# WHAT THE TASK ASKS:
These records contain pictures, which must be left out; copy exactly the lines from the one with "- 版本控制(Git)" up to and including the one with "absolute coordinate properties. |".

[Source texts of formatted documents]
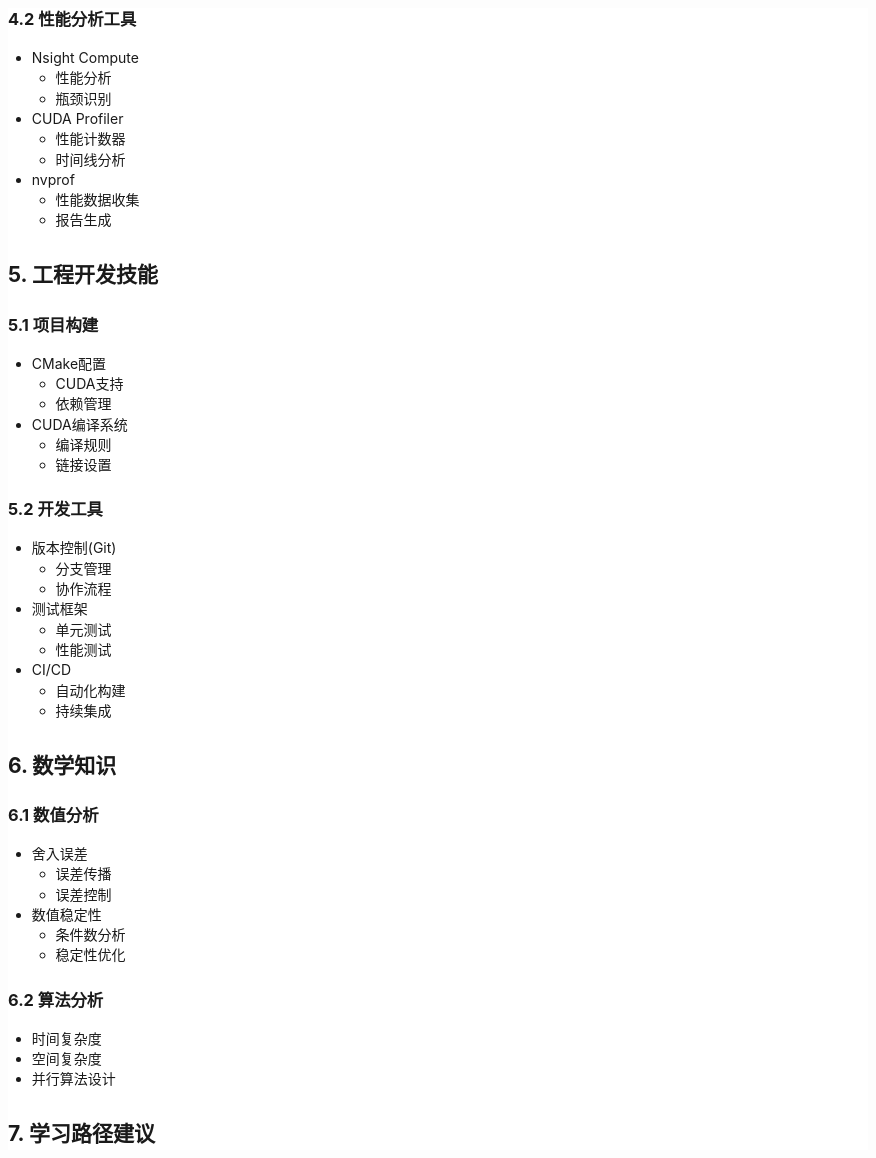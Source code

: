 ### 4.2 性能分析工具
- Nsight Compute
  - 性能分析
  - 瓶颈识别
- CUDA Profiler
  - 性能计数器
  - 时间线分析
- nvprof
  - 性能数据收集
  - 报告生成

## 5. 工程开发技能

### 5.1 项目构建
- CMake配置
  - CUDA支持
  - 依赖管理
- CUDA编译系统
  - 编译规则
  - 链接设置

### 5.2 开发工具
- 版本控制(Git)
  - 分支管理
  - 协作流程
- 测试框架
  - 单元测试
  - 性能测试
- CI/CD
  - 自动化构建
  - 持续集成

## 6. 数学知识

### 6.1 数值分析
- 舍入误差
  - 误差传播
  - 误差控制
- 数值稳定性
  - 条件数分析
  - 稳定性优化

### 6.2 算法分析
- 时间复杂度
- 空间复杂度
- 并行算法设计

## 7. 学习路径建议
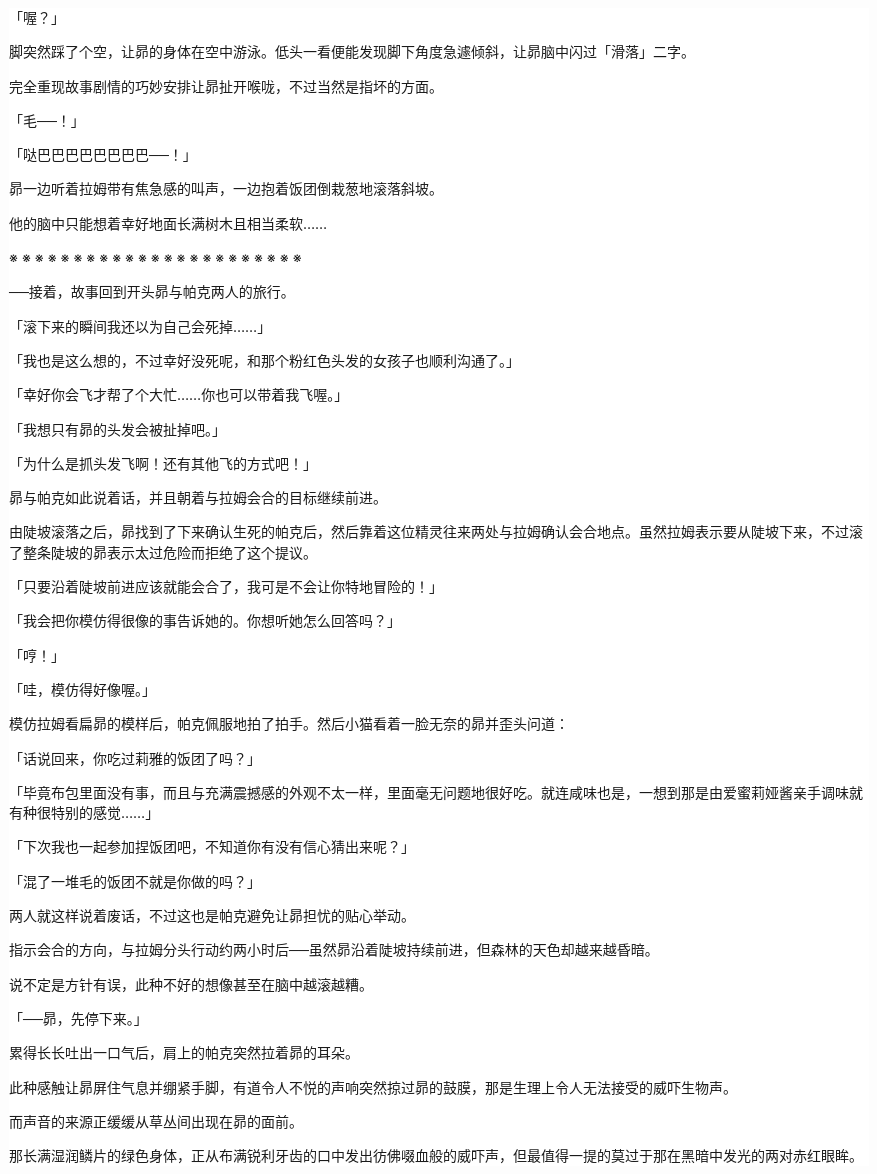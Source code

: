 「喔？」

脚突然踩了个空，让昴的身体在空中游泳。低头一看便能发现脚下角度急遽倾斜，让昴脑中闪过「滑落」二字。

完全重现故事剧情的巧妙安排让昴扯开喉咙，不过当然是指坏的方面。

「毛──！」

「哒巴巴巴巴巴巴巴巴──！」

昴一边听着拉姆带有焦急感的叫声，一边抱着饭团倒栽葱地滚落斜坡。

他的脑中只能想着幸好地面长满树木且相当柔软……

※ ※ ※ ※ ※ ※ ※ ※ ※ ※ ※ ※ ※ ※ ※ ※ ※ ※ ※ ※ ※ ※ ※

──接着，故事回到开头昴与帕克两人的旅行。

「滚下来的瞬间我还以为自己会死掉……」

「我也是这么想的，不过幸好没死呢，和那个粉红色头发的女孩子也顺利沟通了。」

「幸好你会飞才帮了个大忙……你也可以带着我飞喔。」

「我想只有昴的头发会被扯掉吧。」

「为什么是抓头发飞啊！还有其他飞的方式吧！」

昴与帕克如此说着话，并且朝着与拉姆会合的目标继续前进。

由陡坡滚落之后，昴找到了下来确认生死的帕克后，然后靠着这位精灵往来两处与拉姆确认会合地点。虽然拉姆表示要从陡坡下来，不过滚了整条陡坡的昴表示太过危险而拒绝了这个提议。

「只要沿着陡坡前进应该就能会合了，我可是不会让你特地冒险的！」

「我会把你模仿得很像的事告诉她的。你想听她怎么回答吗？」

「哼！」

「哇，模仿得好像喔。」

模仿拉姆看扁昴的模样后，帕克佩服地拍了拍手。然后小猫看着一脸无奈的昴并歪头问道：

「话说回来，你吃过莉雅的饭团了吗？」

「毕竟布包里面没有事，而且与充满震撼感的外观不太一样，里面毫无问题地很好吃。就连咸味也是，一想到那是由爱蜜莉娅酱亲手调味就有种很特别的感觉……」

「下次我也一起参加捏饭团吧，不知道你有没有信心猜出来呢？」

「混了一堆毛的饭团不就是你做的吗？」

两人就这样说着废话，不过这也是帕克避免让昴担忧的贴心举动。

指示会合的方向，与拉姆分头行动约两小时后──虽然昴沿着陡坡持续前进，但森林的天色却越来越昏暗。

说不定是方针有误，此种不好的想像甚至在脑中越滚越糟。

「──昴，先停下来。」

累得长长吐出一口气后，肩上的帕克突然拉着昴的耳朵。

此种感触让昴屏住气息并绷紧手脚，有道令人不悦的声响突然掠过昴的鼓膜，那是生理上令人无法接受的威吓生物声。

而声音的来源正缓缓从草丛间出现在昴的面前。

那长满湿润鳞片的绿色身体，正从布满锐利牙齿的口中发出彷佛啜血般的威吓声，但最值得一提的莫过于那在黑暗中发光的两对赤红眼眸。
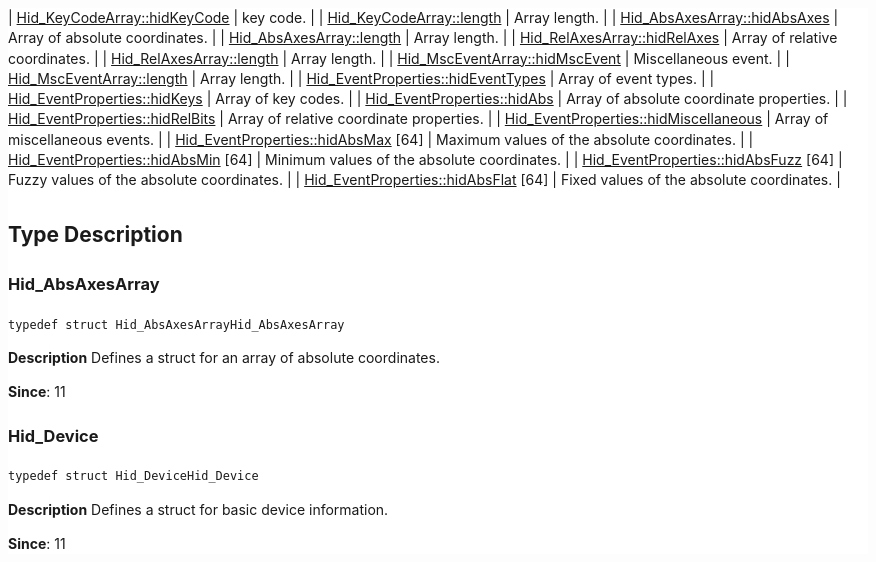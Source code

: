 | [Hid_KeyCodeArray::hidKeyCode](#hidkeycode) | key code. | 
| [Hid_KeyCodeArray::length](#length-25) | Array length. | 
| [Hid_AbsAxesArray::hidAbsAxes](#hidabsaxes) | Array of absolute coordinates. | 
| [Hid_AbsAxesArray::length](#length-35) | Array length. | 
| [Hid_RelAxesArray::hidRelAxes](#hidrelaxes) | Array of relative coordinates. | 
| [Hid_RelAxesArray::length](#length-45) | Array length. | 
| [Hid_MscEventArray::hidMscEvent](#hidmscevent) | Miscellaneous event. | 
| [Hid_MscEventArray::length](#length-55) | Array length. | 
| [Hid_EventProperties::hidEventTypes](#hideventtypes) | Array of event types. | 
| [Hid_EventProperties::hidKeys](#hidkeys) | Array of key codes. | 
| [Hid_EventProperties::hidAbs](#hidabs) | Array of absolute coordinate properties. | 
| [Hid_EventProperties::hidRelBits](#hidrelbits) | Array of relative coordinate properties. | 
| [Hid_EventProperties::hidMiscellaneous](#hidmiscellaneous) | Array of miscellaneous events. | 
| [Hid_EventProperties::hidAbsMax](#hidabsmax) [64] | Maximum values of the absolute coordinates. | 
| [Hid_EventProperties::hidAbsMin](#hidabsmin) [64] | Minimum values of the absolute coordinates. | 
| [Hid_EventProperties::hidAbsFuzz](#hidabsfuzz) [64] | Fuzzy values of the absolute coordinates. | 
| [Hid_EventProperties::hidAbsFlat](#hidabsflat) [64] | Fixed values of the absolute coordinates. | 


## Type Description


### Hid_AbsAxesArray

```
typedef struct Hid_AbsAxesArrayHid_AbsAxesArray
```
**Description**
Defines a struct for an array of absolute coordinates.

**Since**: 11


### Hid_Device

```
typedef struct Hid_DeviceHid_Device
```
**Description**
Defines a struct for basic device information.

**Since**: 11
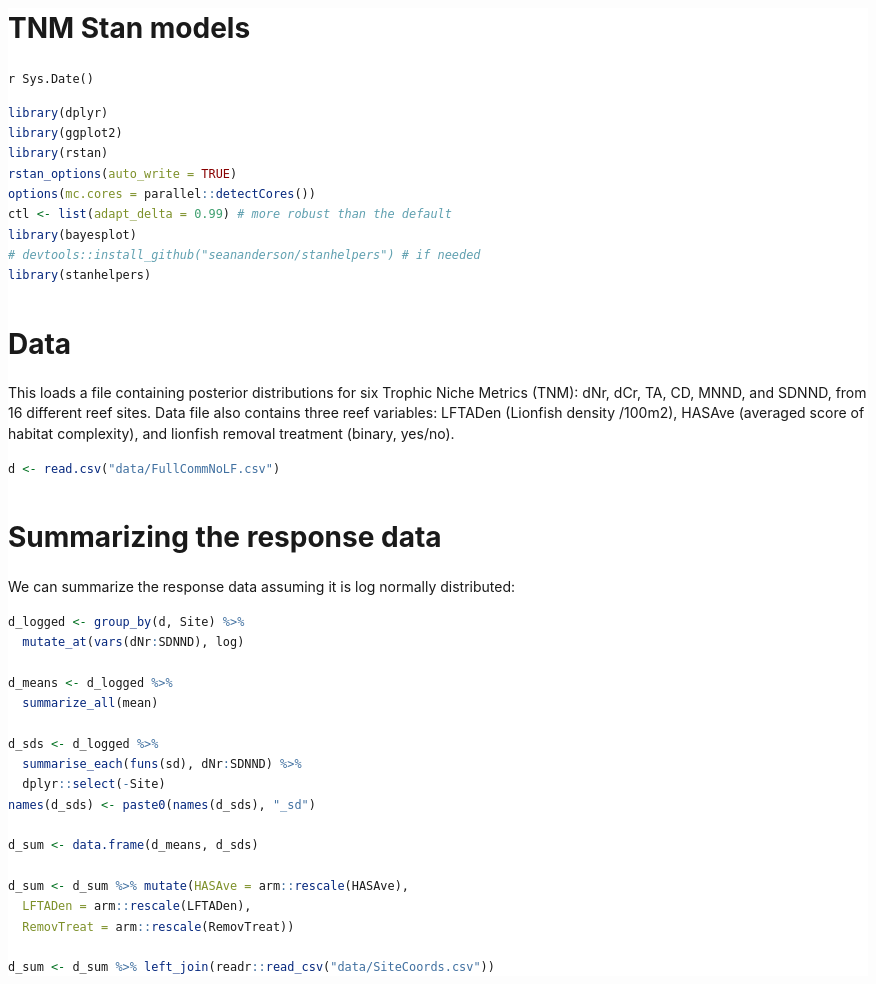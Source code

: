 # TNM Stan models
`r Sys.Date()`  




```r
library(dplyr)
library(ggplot2)
library(rstan)
rstan_options(auto_write = TRUE)
options(mc.cores = parallel::detectCores())
ctl <- list(adapt_delta = 0.99) # more robust than the default 
library(bayesplot)
# devtools::install_github("seananderson/stanhelpers") # if needed
library(stanhelpers)
```

# Data

This loads a file containing posterior distributions for six Trophic Niche
Metrics (TNM): dNr, dCr, TA, CD, MNND, and SDNND, from 16 different reef sites.
Data file also contains three reef variables: LFTADen (Lionfish density /100m2),
HASAve (averaged score of habitat complexity), and lionfish removal treatment
(binary, yes/no).


```r
d <- read.csv("data/FullCommNoLF.csv")
```

# Summarizing the response data 

We can summarize the response data assuming it is log normally distributed:


```r
d_logged <- group_by(d, Site) %>%
  mutate_at(vars(dNr:SDNND), log)

d_means <- d_logged %>%
  summarize_all(mean)

d_sds <- d_logged %>%
  summarise_each(funs(sd), dNr:SDNND) %>%
  dplyr::select(-Site)
names(d_sds) <- paste0(names(d_sds), "_sd")

d_sum <- data.frame(d_means, d_sds)

d_sum <- d_sum %>% mutate(HASAve = arm::rescale(HASAve), 
  LFTADen = arm::rescale(LFTADen),
  RemovTreat = arm::rescale(RemovTreat))

d_sum <- d_sum %>% left_join(readr::read_csv("data/SiteCoords.csv"))
```

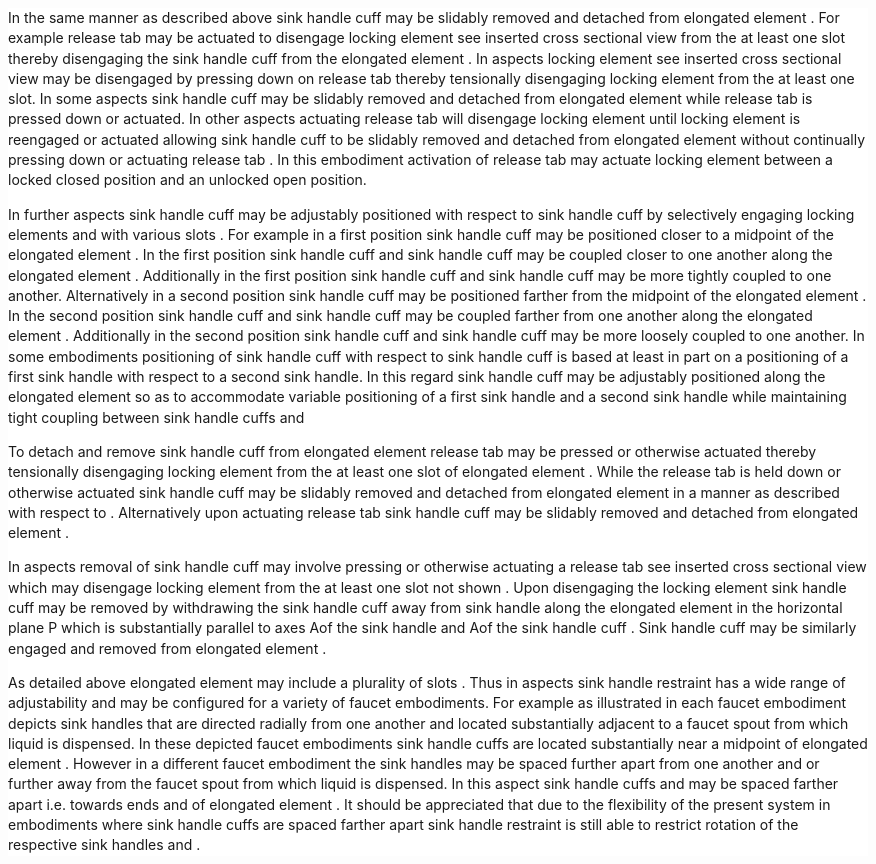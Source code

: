 In the same manner as described above sink handle cuff may be slidably removed and detached from elongated element . For example release tab may be actuated to disengage locking element see inserted cross sectional view from the at least one slot thereby disengaging the sink handle cuff from the elongated element . In aspects locking element see inserted cross sectional view may be disengaged by pressing down on release tab thereby tensionally disengaging locking element from the at least one slot. In some aspects sink handle cuff may be slidably removed and detached from elongated element while release tab is pressed down or actuated. In other aspects actuating release tab will disengage locking element until locking element is reengaged or actuated allowing sink handle cuff to be slidably removed and detached from elongated element without continually pressing down or actuating release tab . In this embodiment activation of release tab may actuate locking element between a locked closed position and an unlocked open position.

In further aspects sink handle cuff may be adjustably positioned with respect to sink handle cuff by selectively engaging locking elements and with various slots . For example in a first position sink handle cuff may be positioned closer to a midpoint of the elongated element . In the first position sink handle cuff and sink handle cuff may be coupled closer to one another along the elongated element . Additionally in the first position sink handle cuff and sink handle cuff may be more tightly coupled to one another. Alternatively in a second position sink handle cuff may be positioned farther from the midpoint of the elongated element . In the second position sink handle cuff and sink handle cuff may be coupled farther from one another along the elongated element . Additionally in the second position sink handle cuff and sink handle cuff may be more loosely coupled to one another. In some embodiments positioning of sink handle cuff with respect to sink handle cuff is based at least in part on a positioning of a first sink handle with respect to a second sink handle. In this regard sink handle cuff may be adjustably positioned along the elongated element so as to accommodate variable positioning of a first sink handle and a second sink handle while maintaining tight coupling between sink handle cuffs and

To detach and remove sink handle cuff from elongated element release tab may be pressed or otherwise actuated thereby tensionally disengaging locking element from the at least one slot of elongated element . While the release tab is held down or otherwise actuated sink handle cuff may be slidably removed and detached from elongated element in a manner as described with respect to . Alternatively upon actuating release tab sink handle cuff may be slidably removed and detached from elongated element .

In aspects removal of sink handle cuff may involve pressing or otherwise actuating a release tab see inserted cross sectional view which may disengage locking element from the at least one slot not shown . Upon disengaging the locking element sink handle cuff may be removed by withdrawing the sink handle cuff away from sink handle along the elongated element in the horizontal plane P which is substantially parallel to axes Aof the sink handle and Aof the sink handle cuff . Sink handle cuff may be similarly engaged and removed from elongated element .

As detailed above elongated element may include a plurality of slots . Thus in aspects sink handle restraint has a wide range of adjustability and may be configured for a variety of faucet embodiments. For example as illustrated in each faucet embodiment depicts sink handles that are directed radially from one another and located substantially adjacent to a faucet spout from which liquid is dispensed. In these depicted faucet embodiments sink handle cuffs are located substantially near a midpoint of elongated element . However in a different faucet embodiment the sink handles may be spaced further apart from one another and or further away from the faucet spout from which liquid is dispensed. In this aspect sink handle cuffs and may be spaced farther apart i.e. towards ends and of elongated element . It should be appreciated that due to the flexibility of the present system in embodiments where sink handle cuffs are spaced farther apart sink handle restraint is still able to restrict rotation of the respective sink handles and .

# ANSWER TO THE EXERCISE:
- 版本控制(Git)
  - 分支管理
  - 协作流程
- 测试框架
  - 单元测试
  - 性能测试
- CI/CD
  - 自动化构建
  - 持续集成

## 6. 数学知识

### 6.1 数值分析
- 舍入误差
  - 误差传播
  - 误差控制
- 数值稳定性
  - 条件数分析
  - 稳定性优化

### 6.2 算法分析
- 时间复杂度
- 空间复杂度
- 并行算法设计

## 7. 学习路径建议
Source code

: 「喔？」

脚突然踩了个空，让昴的身体在空中游泳。低头一看便能发现脚下角度急遽倾斜，让昴脑中闪过「滑落」二字。

完全重现故事剧情的巧妙安排让昴扯开喉咙，不过当然是指坏的方面。

「毛──！」

「哒巴巴巴巴巴巴巴巴──！」

昴一边听着拉姆带有焦急感的叫声，一边抱着饭团倒栽葱地滚落斜坡。

他的脑中只能想着幸好地面长满树木且相当柔软……

※ ※ ※ ※ ※ ※ ※ ※ ※ ※ ※ ※ ※ ※ ※ ※ ※ ※ ※ ※ ※ ※ ※

──接着，故事回到开头昴与帕克两人的旅行。

「滚下来的瞬间我还以为自己会死掉……」

「我也是这么想的，不过幸好没死呢，和那个粉红色头发的女孩子也顺利沟通了。」

「幸好你会飞才帮了个大忙……你也可以带着我飞喔。」

「我想只有昴的头发会被扯掉吧。」

「为什么是抓头发飞啊！还有其他飞的方式吧！」

昴与帕克如此说着话，并且朝着与拉姆会合的目标继续前进。

由陡坡滚落之后，昴找到了下来确认生死的帕克后，然后靠着这位精灵往来两处与拉姆确认会合地点。虽然拉姆表示要从陡坡下来，不过滚了整条陡坡的昴表示太过危险而拒绝了这个提议。

「只要沿着陡坡前进应该就能会合了，我可是不会让你特地冒险的！」

「我会把你模仿得很像的事告诉她的。你想听她怎么回答吗？」

「哼！」

「哇，模仿得好像喔。」

模仿拉姆看扁昴的模样后，帕克佩服地拍了拍手。然后小猫看着一脸无奈的昴并歪头问道：

「话说回来，你吃过莉雅的饭团了吗？」

「毕竟布包里面没有事，而且与充满震撼感的外观不太一样，里面毫无问题地很好吃。就连咸味也是，一想到那是由爱蜜莉娅酱亲手调味就有种很特别的感觉……」

「下次我也一起参加捏饭团吧，不知道你有没有信心猜出来呢？」

「混了一堆毛的饭团不就是你做的吗？」

两人就这样说着废话，不过这也是帕克避免让昴担忧的贴心举动。

指示会合的方向，与拉姆分头行动约两小时后──虽然昴沿着陡坡持续前进，但森林的天色却越来越昏暗。

说不定是方针有误，此种不好的想像甚至在脑中越滚越糟。

「──昴，先停下来。」

累得长长吐出一口气后，肩上的帕克突然拉着昴的耳朵。

此种感触让昴屏住气息并绷紧手脚，有道令人不悦的声响突然掠过昴的鼓膜，那是生理上令人无法接受的威吓生物声。

而声音的来源正缓缓从草丛间出现在昴的面前。

那长满湿润鳞片的绿色身体，正从布满锐利牙齿的口中发出彷佛啜血般的威吓声，但最值得一提的莫过于那在黑暗中发光的两对赤红眼眸。
Source code

: | [Hid_KeyCodeArray::hidKeyCode](#hidkeycode) | key code. | 
| [Hid_KeyCodeArray::length](#length-25) | Array length. | 
| [Hid_AbsAxesArray::hidAbsAxes](#hidabsaxes) | Array of absolute coordinates. | 
| [Hid_AbsAxesArray::length](#length-35) | Array length. | 
| [Hid_RelAxesArray::hidRelAxes](#hidrelaxes) | Array of relative coordinates. | 
| [Hid_RelAxesArray::length](#length-45) | Array length. | 
| [Hid_MscEventArray::hidMscEvent](#hidmscevent) | Miscellaneous event. | 
| [Hid_MscEventArray::length](#length-55) | Array length. | 
| [Hid_EventProperties::hidEventTypes](#hideventtypes) | Array of event types. | 
| [Hid_EventProperties::hidKeys](#hidkeys) | Array of key codes. | 
| [Hid_EventProperties::hidAbs](#hidabs) | Array of absolute coordinate properties. | 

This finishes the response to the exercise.